== Supplied entries

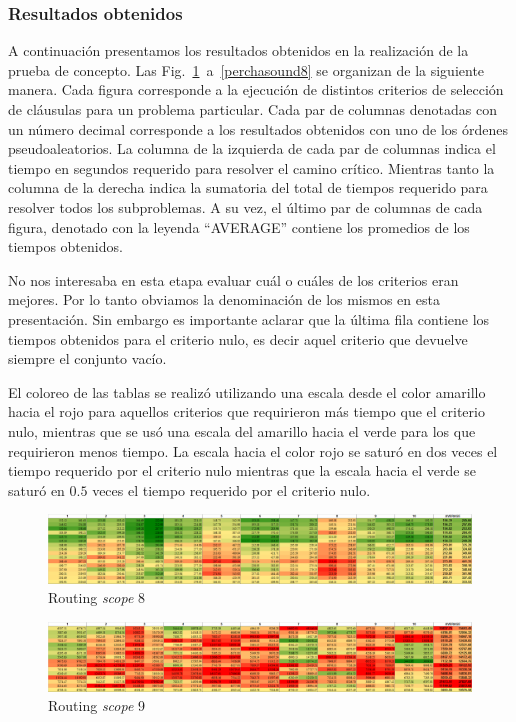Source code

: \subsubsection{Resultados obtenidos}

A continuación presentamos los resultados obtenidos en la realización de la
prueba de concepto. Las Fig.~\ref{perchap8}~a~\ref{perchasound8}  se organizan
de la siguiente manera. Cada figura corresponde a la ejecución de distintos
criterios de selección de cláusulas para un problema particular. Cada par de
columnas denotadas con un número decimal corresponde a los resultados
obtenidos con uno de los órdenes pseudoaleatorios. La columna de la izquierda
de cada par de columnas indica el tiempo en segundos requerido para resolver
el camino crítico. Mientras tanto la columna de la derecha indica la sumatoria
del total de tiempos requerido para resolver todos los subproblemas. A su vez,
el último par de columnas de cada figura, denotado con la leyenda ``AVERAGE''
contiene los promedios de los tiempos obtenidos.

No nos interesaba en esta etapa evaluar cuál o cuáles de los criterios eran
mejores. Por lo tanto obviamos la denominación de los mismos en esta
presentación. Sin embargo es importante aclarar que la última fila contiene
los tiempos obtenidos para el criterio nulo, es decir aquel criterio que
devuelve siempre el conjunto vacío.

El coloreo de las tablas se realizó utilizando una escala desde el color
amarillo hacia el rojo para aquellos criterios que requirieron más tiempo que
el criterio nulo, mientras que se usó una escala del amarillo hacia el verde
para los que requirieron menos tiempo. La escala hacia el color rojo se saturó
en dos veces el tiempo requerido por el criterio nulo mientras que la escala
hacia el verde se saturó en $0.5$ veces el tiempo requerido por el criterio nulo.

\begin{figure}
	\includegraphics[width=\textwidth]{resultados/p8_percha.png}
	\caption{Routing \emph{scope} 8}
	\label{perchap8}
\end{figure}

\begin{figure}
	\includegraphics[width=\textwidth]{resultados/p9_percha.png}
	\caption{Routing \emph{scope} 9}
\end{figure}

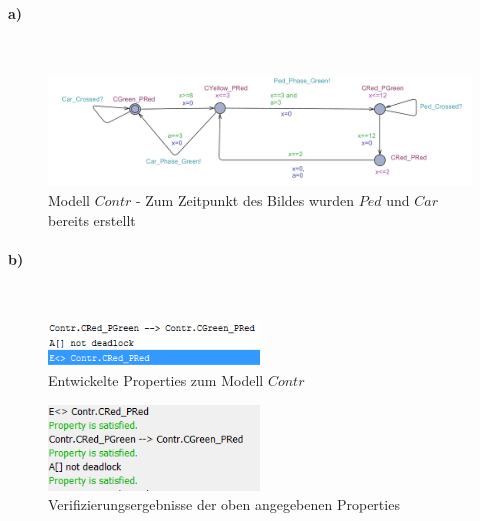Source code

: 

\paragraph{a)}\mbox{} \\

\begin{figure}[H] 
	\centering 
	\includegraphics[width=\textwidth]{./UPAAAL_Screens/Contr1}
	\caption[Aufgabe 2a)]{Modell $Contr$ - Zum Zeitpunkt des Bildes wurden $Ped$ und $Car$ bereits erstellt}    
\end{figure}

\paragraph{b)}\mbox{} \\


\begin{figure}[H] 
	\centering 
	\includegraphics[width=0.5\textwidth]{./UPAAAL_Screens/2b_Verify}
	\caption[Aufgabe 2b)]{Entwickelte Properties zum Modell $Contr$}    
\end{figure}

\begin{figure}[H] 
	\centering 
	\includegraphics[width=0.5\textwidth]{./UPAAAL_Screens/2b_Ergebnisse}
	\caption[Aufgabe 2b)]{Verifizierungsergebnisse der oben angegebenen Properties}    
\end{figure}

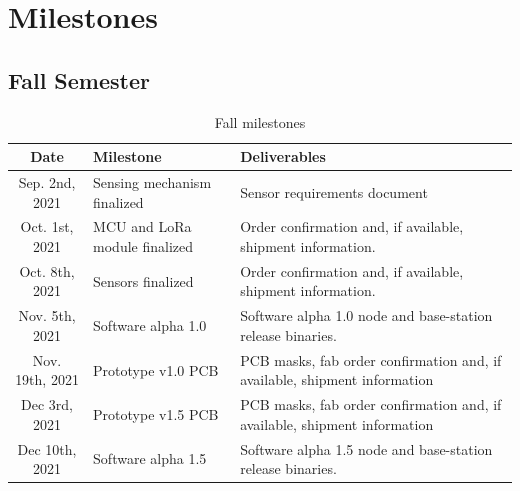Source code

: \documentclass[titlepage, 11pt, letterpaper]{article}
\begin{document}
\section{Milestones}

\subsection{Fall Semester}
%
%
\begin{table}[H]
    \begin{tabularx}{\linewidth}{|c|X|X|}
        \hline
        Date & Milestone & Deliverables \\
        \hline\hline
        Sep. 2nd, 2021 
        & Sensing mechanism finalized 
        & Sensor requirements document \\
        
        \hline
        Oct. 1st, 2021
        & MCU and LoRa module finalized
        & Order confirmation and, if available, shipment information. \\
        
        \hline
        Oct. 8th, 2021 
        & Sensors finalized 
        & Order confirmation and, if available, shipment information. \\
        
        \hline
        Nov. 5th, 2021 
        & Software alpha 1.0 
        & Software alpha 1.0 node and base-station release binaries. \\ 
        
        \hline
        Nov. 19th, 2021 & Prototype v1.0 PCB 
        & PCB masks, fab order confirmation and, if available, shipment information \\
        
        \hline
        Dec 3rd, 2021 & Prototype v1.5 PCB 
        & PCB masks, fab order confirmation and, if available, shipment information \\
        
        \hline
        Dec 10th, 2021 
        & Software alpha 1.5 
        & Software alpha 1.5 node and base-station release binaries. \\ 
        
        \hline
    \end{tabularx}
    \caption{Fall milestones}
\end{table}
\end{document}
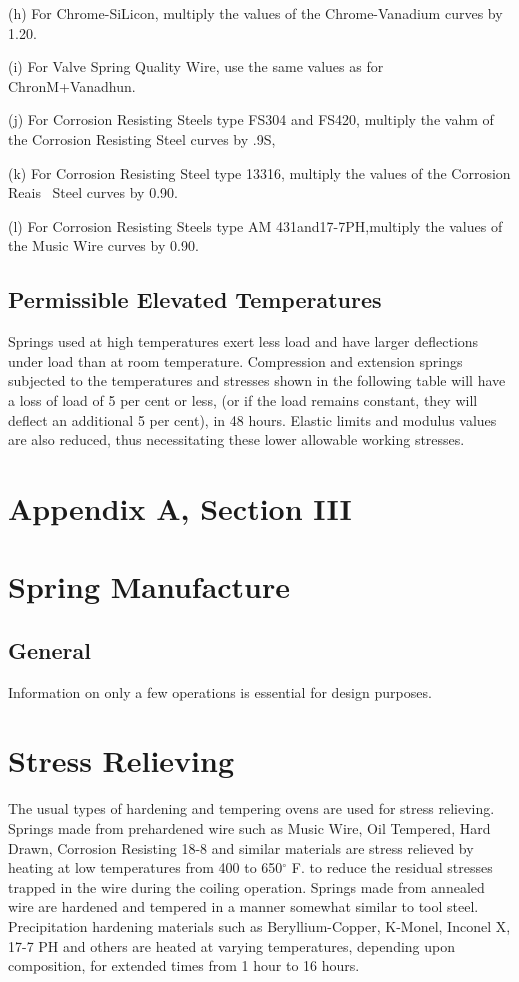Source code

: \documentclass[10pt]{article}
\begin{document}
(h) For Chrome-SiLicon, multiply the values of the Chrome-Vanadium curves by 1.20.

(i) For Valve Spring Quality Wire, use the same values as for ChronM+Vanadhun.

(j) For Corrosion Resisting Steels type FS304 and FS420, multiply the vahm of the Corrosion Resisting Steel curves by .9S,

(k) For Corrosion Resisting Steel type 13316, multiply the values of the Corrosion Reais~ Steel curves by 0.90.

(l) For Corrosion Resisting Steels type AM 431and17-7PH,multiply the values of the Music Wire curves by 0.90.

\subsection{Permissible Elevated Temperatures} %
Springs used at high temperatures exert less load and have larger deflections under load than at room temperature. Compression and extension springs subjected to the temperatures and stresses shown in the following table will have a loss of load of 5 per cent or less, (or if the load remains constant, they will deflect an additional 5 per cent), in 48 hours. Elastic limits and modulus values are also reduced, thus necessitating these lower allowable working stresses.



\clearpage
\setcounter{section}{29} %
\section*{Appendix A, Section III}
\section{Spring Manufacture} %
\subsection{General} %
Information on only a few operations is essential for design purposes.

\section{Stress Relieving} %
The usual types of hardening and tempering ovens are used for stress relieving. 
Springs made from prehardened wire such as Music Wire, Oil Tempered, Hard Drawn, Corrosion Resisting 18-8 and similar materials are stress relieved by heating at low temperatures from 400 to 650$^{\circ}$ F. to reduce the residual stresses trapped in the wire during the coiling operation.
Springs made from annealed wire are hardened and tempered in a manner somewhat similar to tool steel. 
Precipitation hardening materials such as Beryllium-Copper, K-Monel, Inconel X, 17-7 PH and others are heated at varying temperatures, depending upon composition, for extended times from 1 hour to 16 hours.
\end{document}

====

Count the lines of the data above where the string "figura" shows up; reply with the number only.

Solution to this problem: 2